Quando símbolos tentam mascarar ações: Se vivo, como agiria Tapir Rocha durante a pandemia?

Publicada em 16/05/2020 às 00h| Atualizada em 02/06/2020 às 17h07

Na sexta-feira (15), o busto em homenagem a Tapir Tabajara Canto da Rocha, considerado a maior figura política de Viamão, no Centro, amanheceu com máscara. A sacada obedece uma tendência mundial de usar monumentos e outras peças do mobiliário urbano para destacar a prevenção ao novo coronavírus. Nada a reparar até aqui, mas tudo que se segue é passível de crítica.

Sempre briguei com a tendência da sociedade em valorizar mais a forma do que o conteúdo. É uma prática segregadora, desleal a ponto de distorcer a realidade. Infelizmente, é o conceito que rege a publicidade. Discorda?
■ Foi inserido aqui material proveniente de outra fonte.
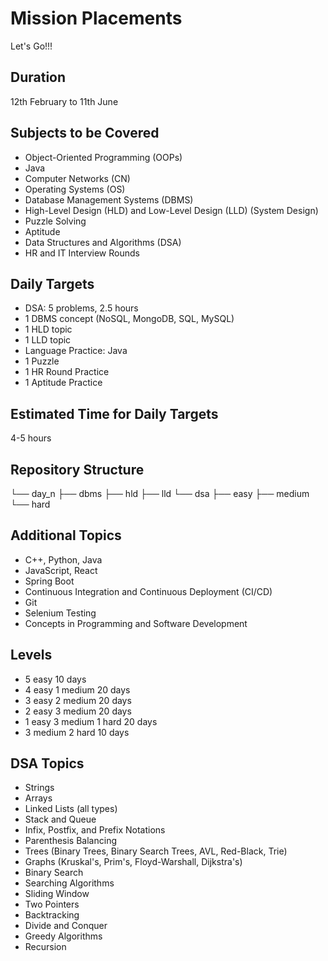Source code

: # Mission Placements
Let's Go!!!

## Duration
12th February to 11th June

## Subjects to be Covered
- Object-Oriented Programming (OOPs)
- Java
- Computer Networks (CN)
- Operating Systems (OS)
- Database Management Systems (DBMS)
- High-Level Design (HLD) and Low-Level Design (LLD) (System Design)
- Puzzle Solving
- Aptitude
- Data Structures and Algorithms (DSA)
- HR and IT Interview Rounds

## Daily Targets
- DSA: 5 problems, 2.5 hours
- 1 DBMS concept (NoSQL, MongoDB, SQL, MySQL)
- 1 HLD topic
- 1 LLD topic
- Language Practice: Java
- 1 Puzzle
- 1 HR Round Practice
- 1 Aptitude Practice

## Estimated Time for Daily Targets
4-5 hours

## Repository Structure

└── day_n
  ├── dbms
  ├── hld
  ├── lld
  └── dsa
    ├── easy
    ├── medium
    └── hard


## Additional Topics 
- C++, Python, Java
- JavaScript, React
- Spring Boot
- Continuous Integration and Continuous Deployment (CI/CD)
- Git
- Selenium Testing
- Concepts in Programming and Software Development

## Levels
- 5 easy 10 days
- 4 easy 1 medium 20 days
- 3 easy 2 medium 20 days
- 2 easy 3 medium 20 days
- 1 easy 3 medium 1 hard 20 days
- 3 medium 2 hard 10 days

## DSA Topics
- Strings
- Arrays
- Linked Lists (all types)
- Stack and Queue
- Infix, Postfix, and Prefix Notations
- Parenthesis Balancing
- Trees (Binary Trees, Binary Search Trees, AVL, Red-Black, Trie)
- Graphs (Kruskal's, Prim's, Floyd-Warshall, Dijkstra's)
- Binary Search
- Searching Algorithms
- Sliding Window
- Two Pointers
- Backtracking
- Divide and Conquer
- Greedy Algorithms
- Recursion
Então pare e pense se você nunca comprou algo de que não precisava só pela embalagem, ou se apaixonou por alguém pelo que aparentava e depois se arrependeu.

“A mulher de César não basta ser honesta, deve parecer honesta”. A frase atribuída ao ditador/pretor Júlio César (63 antes de Cristo), representou o pensamento do Império Romano por décadas e mostra que por a imagem acima dos fatos é recurso mais velho do que se imagina.

De volta a 2020, os exemplos se multiplicam. Seja Bolsonaro usando máscara enquanto nos bastidores diz "E daí?" para as mais de 15 mil mortes pela COVID-19, ou Russinho de viseira no gabinete assinando decretos sem pé nem cabeça. Tanto faz se o presidente põe máscara (quase sempre virada) apenas para dizer que está com uma no rosto, ou se Russinho manda cobrir o busto do Tapir. As ações práticas de ambos são os verdadeiros símbolos de como de fato encaram a pandemia. 

Do decreto 018/2020, o primeiro tratando da COVID-19, até o 050/2020 de ontem (15), o que se vê é descaso com a população. São textos ambíguos, com erros de informação e meramente copiados de outras cidades. Pior, não são fiscalizados, ou seja, apenas para constar juridicamente e evitar complicações com o Ministério Público. É a máxima romana de "parecer honesto".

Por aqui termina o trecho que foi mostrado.